### What the task requires:
Without the pictures, write out every entry that follows exactly.
[Provided material]
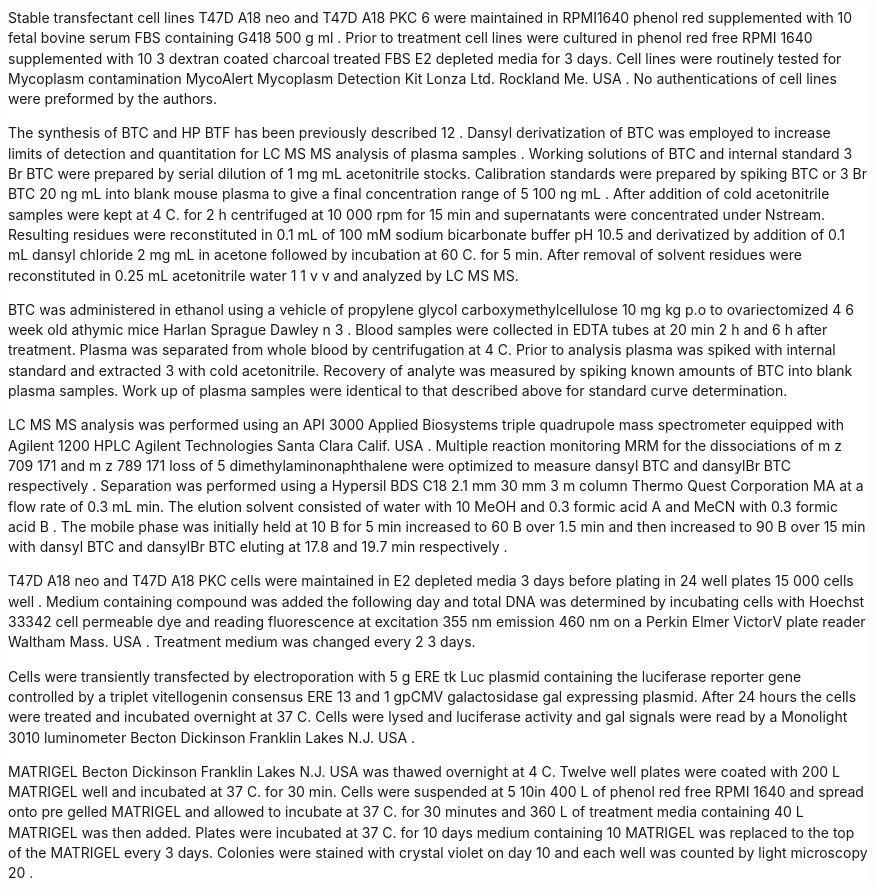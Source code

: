 Stable transfectant cell lines T47D A18 neo and T47D A18 PKC 6 were maintained in RPMI1640 phenol red supplemented with 10 fetal bovine serum FBS containing G418 500 g ml . Prior to treatment cell lines were cultured in phenol red free RPMI 1640 supplemented with 10 3 dextran coated charcoal treated FBS E2 depleted media for 3 days. Cell lines were routinely tested for Mycoplasm contamination MycoAlert Mycoplasm Detection Kit Lonza Ltd. Rockland Me. USA . No authentications of cell lines were preformed by the authors.

The synthesis of BTC and HP BTF has been previously described 12 . Dansyl derivatization of BTC was employed to increase limits of detection and quantitation for LC MS MS analysis of plasma samples . Working solutions of BTC and internal standard 3 Br BTC were prepared by serial dilution of 1 mg mL acetonitrile stocks. Calibration standards were prepared by spiking BTC or 3 Br BTC 20 ng mL into blank mouse plasma to give a final concentration range of 5 100 ng mL . After addition of cold acetonitrile samples were kept at 4 C. for 2 h centrifuged at 10 000 rpm for 15 min and supernatants were concentrated under Nstream. Resulting residues were reconstituted in 0.1 mL of 100 mM sodium bicarbonate buffer pH 10.5 and derivatized by addition of 0.1 mL dansyl chloride 2 mg mL in acetone followed by incubation at 60 C. for 5 min. After removal of solvent residues were reconstituted in 0.25 mL acetonitrile water 1 1 v v and analyzed by LC MS MS.

BTC was administered in ethanol using a vehicle of propylene glycol carboxymethylcellulose 10 mg kg p.o to ovariectomized 4 6 week old athymic mice Harlan Sprague Dawley n 3 . Blood samples were collected in EDTA tubes at 20 min 2 h and 6 h after treatment. Plasma was separated from whole blood by centrifugation at 4 C. Prior to analysis plasma was spiked with internal standard and extracted 3 with cold acetonitrile. Recovery of analyte was measured by spiking known amounts of BTC into blank plasma samples. Work up of plasma samples were identical to that described above for standard curve determination.

LC MS MS analysis was performed using an API 3000 Applied Biosystems triple quadrupole mass spectrometer equipped with Agilent 1200 HPLC Agilent Technologies Santa Clara Calif. USA . Multiple reaction monitoring MRM for the dissociations of m z 709 171 and m z 789 171 loss of 5 dimethylaminonaphthalene were optimized to measure dansyl BTC and dansylBr BTC respectively . Separation was performed using a Hypersil BDS C18 2.1 mm 30 mm 3 m column Thermo Quest Corporation MA at a flow rate of 0.3 mL min. The elution solvent consisted of water with 10 MeOH and 0.3 formic acid A and MeCN with 0.3 formic acid B . The mobile phase was initially held at 10 B for 5 min increased to 60 B over 1.5 min and then increased to 90 B over 15 min with dansyl BTC and dansylBr BTC eluting at 17.8 and 19.7 min respectively .

T47D A18 neo and T47D A18 PKC cells were maintained in E2 depleted media 3 days before plating in 24 well plates 15 000 cells well . Medium containing compound was added the following day and total DNA was determined by incubating cells with Hoechst 33342 cell permeable dye and reading fluorescence at excitation 355 nm emission 460 nm on a Perkin Elmer VictorV plate reader Waltham Mass. USA . Treatment medium was changed every 2 3 days.

Cells were transiently transfected by electroporation with 5 g ERE tk Luc plasmid containing the luciferase reporter gene controlled by a triplet vitellogenin consensus ERE 13 and 1 gpCMV galactosidase gal expressing plasmid. After 24 hours the cells were treated and incubated overnight at 37 C. Cells were lysed and luciferase activity and gal signals were read by a Monolight 3010 luminometer Becton Dickinson Franklin Lakes N.J. USA .

MATRIGEL Becton Dickinson Franklin Lakes N.J. USA was thawed overnight at 4 C. Twelve well plates were coated with 200 L MATRIGEL well and incubated at 37 C. for 30 min. Cells were suspended at 5 10in 400 L of phenol red free RPMI 1640 and spread onto pre gelled MATRIGEL and allowed to incubate at 37 C. for 30 minutes and 360 L of treatment media containing 40 L MATRIGEL was then added. Plates were incubated at 37 C. for 10 days medium containing 10 MATRIGEL was replaced to the top of the MATRIGEL every 3 days. Colonies were stained with crystal violet on day 10 and each well was counted by light microscopy 20 .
[/Provided material]
### Exercise result:
Source code

: Stable transfectant cell lines T47D A18 neo and T47D A18 PKC 6 were maintained in RPMI1640 phenol red supplemented with 10 fetal bovine serum FBS containing G418 500 g ml . Prior to treatment cell lines were cultured in phenol red free RPMI 1640 supplemented with 10 3 dextran coated charcoal treated FBS E2 depleted media for 3 days. Cell lines were routinely tested for Mycoplasm contamination MycoAlert Mycoplasm Detection Kit Lonza Ltd. Rockland Me. USA . No authentications of cell lines were preformed by the authors.

The synthesis of BTC and HP BTF has been previously described 12 . Dansyl derivatization of BTC was employed to increase limits of detection and quantitation for LC MS MS analysis of plasma samples . Working solutions of BTC and internal standard 3 Br BTC were prepared by serial dilution of 1 mg mL acetonitrile stocks. Calibration standards were prepared by spiking BTC or 3 Br BTC 20 ng mL into blank mouse plasma to give a final concentration range of 5 100 ng mL . After addition of cold acetonitrile samples were kept at 4 C. for 2 h centrifuged at 10 000 rpm for 15 min and supernatants were concentrated under Nstream. Resulting residues were reconstituted in 0.1 mL of 100 mM sodium bicarbonate buffer pH 10.5 and derivatized by addition of 0.1 mL dansyl chloride 2 mg mL in acetone followed by incubation at 60 C. for 5 min. After removal of solvent residues were reconstituted in 0.25 mL acetonitrile water 1 1 v v and analyzed by LC MS MS.

BTC was administered in ethanol using a vehicle of propylene glycol carboxymethylcellulose 10 mg kg p.o to ovariectomized 4 6 week old athymic mice Harlan Sprague Dawley n 3 . Blood samples were collected in EDTA tubes at 20 min 2 h and 6 h after treatment. Plasma was separated from whole blood by centrifugation at 4 C. Prior to analysis plasma was spiked with internal standard and extracted 3 with cold acetonitrile. Recovery of analyte was measured by spiking known amounts of BTC into blank plasma samples. Work up of plasma samples were identical to that described above for standard curve determination.

LC MS MS analysis was performed using an API 3000 Applied Biosystems triple quadrupole mass spectrometer equipped with Agilent 1200 HPLC Agilent Technologies Santa Clara Calif. USA . Multiple reaction monitoring MRM for the dissociations of m z 709 171 and m z 789 171 loss of 5 dimethylaminonaphthalene were optimized to measure dansyl BTC and dansylBr BTC respectively . Separation was performed using a Hypersil BDS C18 2.1 mm 30 mm 3 m column Thermo Quest Corporation MA at a flow rate of 0.3 mL min. The elution solvent consisted of water with 10 MeOH and 0.3 formic acid A and MeCN with 0.3 formic acid B . The mobile phase was initially held at 10 B for 5 min increased to 60 B over 1.5 min and then increased to 90 B over 15 min with dansyl BTC and dansylBr BTC eluting at 17.8 and 19.7 min respectively .

T47D A18 neo and T47D A18 PKC cells were maintained in E2 depleted media 3 days before plating in 24 well plates 15 000 cells well . Medium containing compound was added the following day and total DNA was determined by incubating cells with Hoechst 33342 cell permeable dye and reading fluorescence at excitation 355 nm emission 460 nm on a Perkin Elmer VictorV plate reader Waltham Mass. USA . Treatment medium was changed every 2 3 days.

Cells were transiently transfected by electroporation with 5 g ERE tk Luc plasmid containing the luciferase reporter gene controlled by a triplet vitellogenin consensus ERE 13 and 1 gpCMV galactosidase gal expressing plasmid. After 24 hours the cells were treated and incubated overnight at 37 C. Cells were lysed and luciferase activity and gal signals were read by a Monolight 3010 luminometer Becton Dickinson Franklin Lakes N.J. USA .

MATRIGEL Becton Dickinson Franklin Lakes N.J. USA was thawed overnight at 4 C. Twelve well plates were coated with 200 L MATRIGEL well and incubated at 37 C. for 30 min. Cells were suspended at 5 10in 400 L of phenol red free RPMI 1640 and spread onto pre gelled MATRIGEL and allowed to incubate at 37 C. for 30 minutes and 360 L of treatment media containing 40 L MATRIGEL was then added. Plates were incubated at 37 C. for 10 days medium containing 10 MATRIGEL was replaced to the top of the MATRIGEL every 3 days. Colonies were stained with crystal violet on day 10 and each well was counted by light microscopy 20 .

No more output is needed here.